- **DATA PROVIDED**
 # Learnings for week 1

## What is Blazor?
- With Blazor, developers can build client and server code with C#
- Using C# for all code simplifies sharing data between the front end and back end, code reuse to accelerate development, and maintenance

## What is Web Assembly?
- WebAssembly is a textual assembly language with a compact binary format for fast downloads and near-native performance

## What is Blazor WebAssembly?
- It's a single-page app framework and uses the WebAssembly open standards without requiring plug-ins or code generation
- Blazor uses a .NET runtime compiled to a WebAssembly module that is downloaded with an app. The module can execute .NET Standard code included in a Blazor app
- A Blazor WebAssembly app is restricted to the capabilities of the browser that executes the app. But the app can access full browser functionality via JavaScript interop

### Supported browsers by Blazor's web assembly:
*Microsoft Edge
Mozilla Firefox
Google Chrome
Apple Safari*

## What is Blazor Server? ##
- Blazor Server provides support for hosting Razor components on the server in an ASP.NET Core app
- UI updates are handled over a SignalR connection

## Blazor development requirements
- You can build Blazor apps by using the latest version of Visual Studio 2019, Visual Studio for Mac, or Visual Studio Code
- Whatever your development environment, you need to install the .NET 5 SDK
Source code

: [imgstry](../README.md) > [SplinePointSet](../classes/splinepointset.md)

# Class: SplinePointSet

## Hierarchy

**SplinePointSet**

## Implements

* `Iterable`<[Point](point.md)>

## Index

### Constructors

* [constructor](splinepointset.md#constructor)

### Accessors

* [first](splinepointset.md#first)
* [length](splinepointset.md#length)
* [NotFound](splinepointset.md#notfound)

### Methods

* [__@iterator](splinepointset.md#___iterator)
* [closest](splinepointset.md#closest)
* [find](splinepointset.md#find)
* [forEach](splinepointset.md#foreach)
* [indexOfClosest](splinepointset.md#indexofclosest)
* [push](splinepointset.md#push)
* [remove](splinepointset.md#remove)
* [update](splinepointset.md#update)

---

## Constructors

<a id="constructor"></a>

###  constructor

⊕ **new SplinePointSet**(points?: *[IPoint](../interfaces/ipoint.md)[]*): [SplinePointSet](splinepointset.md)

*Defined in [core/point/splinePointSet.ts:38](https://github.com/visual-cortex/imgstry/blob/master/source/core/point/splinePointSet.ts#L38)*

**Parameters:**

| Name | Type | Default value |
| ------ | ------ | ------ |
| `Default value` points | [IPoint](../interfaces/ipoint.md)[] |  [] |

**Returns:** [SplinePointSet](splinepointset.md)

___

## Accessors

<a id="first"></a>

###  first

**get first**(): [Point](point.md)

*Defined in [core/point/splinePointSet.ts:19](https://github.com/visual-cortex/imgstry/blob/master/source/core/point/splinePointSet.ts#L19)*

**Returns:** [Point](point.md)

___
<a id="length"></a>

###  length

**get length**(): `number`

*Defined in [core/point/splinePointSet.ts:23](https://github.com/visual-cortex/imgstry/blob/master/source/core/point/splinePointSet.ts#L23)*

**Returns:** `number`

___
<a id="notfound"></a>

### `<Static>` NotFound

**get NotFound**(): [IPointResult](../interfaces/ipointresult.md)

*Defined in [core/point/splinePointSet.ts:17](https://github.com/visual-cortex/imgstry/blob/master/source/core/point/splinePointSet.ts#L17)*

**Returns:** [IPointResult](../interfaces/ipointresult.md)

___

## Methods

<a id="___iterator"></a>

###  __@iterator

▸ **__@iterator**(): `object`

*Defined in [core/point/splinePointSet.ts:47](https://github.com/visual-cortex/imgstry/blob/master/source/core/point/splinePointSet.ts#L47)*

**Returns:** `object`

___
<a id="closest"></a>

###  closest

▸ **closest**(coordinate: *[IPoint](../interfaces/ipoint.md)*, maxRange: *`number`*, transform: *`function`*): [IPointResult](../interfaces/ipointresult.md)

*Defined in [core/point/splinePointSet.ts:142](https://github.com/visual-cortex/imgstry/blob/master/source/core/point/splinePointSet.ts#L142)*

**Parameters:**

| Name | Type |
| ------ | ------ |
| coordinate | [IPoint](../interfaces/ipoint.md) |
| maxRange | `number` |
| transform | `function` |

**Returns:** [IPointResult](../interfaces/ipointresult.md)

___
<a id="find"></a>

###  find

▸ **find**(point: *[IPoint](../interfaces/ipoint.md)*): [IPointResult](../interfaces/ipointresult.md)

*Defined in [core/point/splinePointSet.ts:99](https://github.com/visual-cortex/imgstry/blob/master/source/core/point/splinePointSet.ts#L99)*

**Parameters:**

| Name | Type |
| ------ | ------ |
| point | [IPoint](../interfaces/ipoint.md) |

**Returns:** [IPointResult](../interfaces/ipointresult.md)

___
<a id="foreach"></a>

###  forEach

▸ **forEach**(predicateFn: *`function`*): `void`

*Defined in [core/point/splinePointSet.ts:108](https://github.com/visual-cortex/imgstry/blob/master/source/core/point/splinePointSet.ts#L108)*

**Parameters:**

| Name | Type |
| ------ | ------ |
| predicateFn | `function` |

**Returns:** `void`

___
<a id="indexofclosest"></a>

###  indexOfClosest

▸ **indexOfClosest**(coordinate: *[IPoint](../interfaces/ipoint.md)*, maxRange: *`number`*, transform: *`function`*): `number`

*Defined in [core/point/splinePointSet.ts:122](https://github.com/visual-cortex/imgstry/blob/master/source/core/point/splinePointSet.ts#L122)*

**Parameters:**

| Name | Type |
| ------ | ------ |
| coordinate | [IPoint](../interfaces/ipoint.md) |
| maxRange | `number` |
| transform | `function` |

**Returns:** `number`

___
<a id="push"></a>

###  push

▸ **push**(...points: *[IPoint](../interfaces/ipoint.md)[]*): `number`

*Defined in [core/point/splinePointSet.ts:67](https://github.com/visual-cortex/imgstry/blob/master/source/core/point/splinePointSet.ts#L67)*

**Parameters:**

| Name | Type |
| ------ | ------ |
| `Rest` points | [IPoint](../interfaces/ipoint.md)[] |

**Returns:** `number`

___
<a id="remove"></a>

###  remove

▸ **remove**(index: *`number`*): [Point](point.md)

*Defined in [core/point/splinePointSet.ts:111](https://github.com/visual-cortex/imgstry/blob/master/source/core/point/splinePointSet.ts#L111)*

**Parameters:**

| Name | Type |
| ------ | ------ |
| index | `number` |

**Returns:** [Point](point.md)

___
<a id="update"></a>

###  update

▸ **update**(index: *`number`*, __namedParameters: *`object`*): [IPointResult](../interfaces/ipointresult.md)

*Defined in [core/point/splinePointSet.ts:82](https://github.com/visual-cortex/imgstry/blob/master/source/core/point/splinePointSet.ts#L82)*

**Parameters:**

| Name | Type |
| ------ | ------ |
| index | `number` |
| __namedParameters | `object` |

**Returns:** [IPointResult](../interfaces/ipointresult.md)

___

==

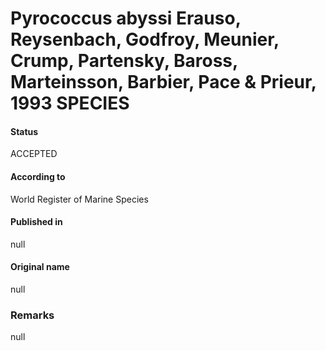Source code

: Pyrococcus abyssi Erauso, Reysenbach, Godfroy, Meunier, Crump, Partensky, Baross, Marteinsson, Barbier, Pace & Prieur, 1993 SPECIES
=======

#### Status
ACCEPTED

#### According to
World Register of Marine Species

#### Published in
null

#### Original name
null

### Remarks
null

- **ACTION ITEM**
Would you copy out exactly the lines above that start at the one containing "# Learnings for week 1" and end at the one containing "- Blazor uses", inclusive?

- **WRITTEN SOLUTION**
 # Learnings for week 1

## What is Blazor?
- With Blazor, developers can build client and server code with C#
- Using C# for all code simplifies sharing data between the front end and back end, code reuse to accelerate development, and maintenance

## What is Web Assembly?
- WebAssembly is a textual assembly language with a compact binary format for fast downloads and near-native performance

## What is Blazor WebAssembly?
- It's a single-page app framework and uses the WebAssembly open standards without requiring plug-ins or code generation
- Blazor uses a .NET runtime compiled to a WebAssembly module that is downloaded with an app. The module can execute .NET Standard code included in a Blazor app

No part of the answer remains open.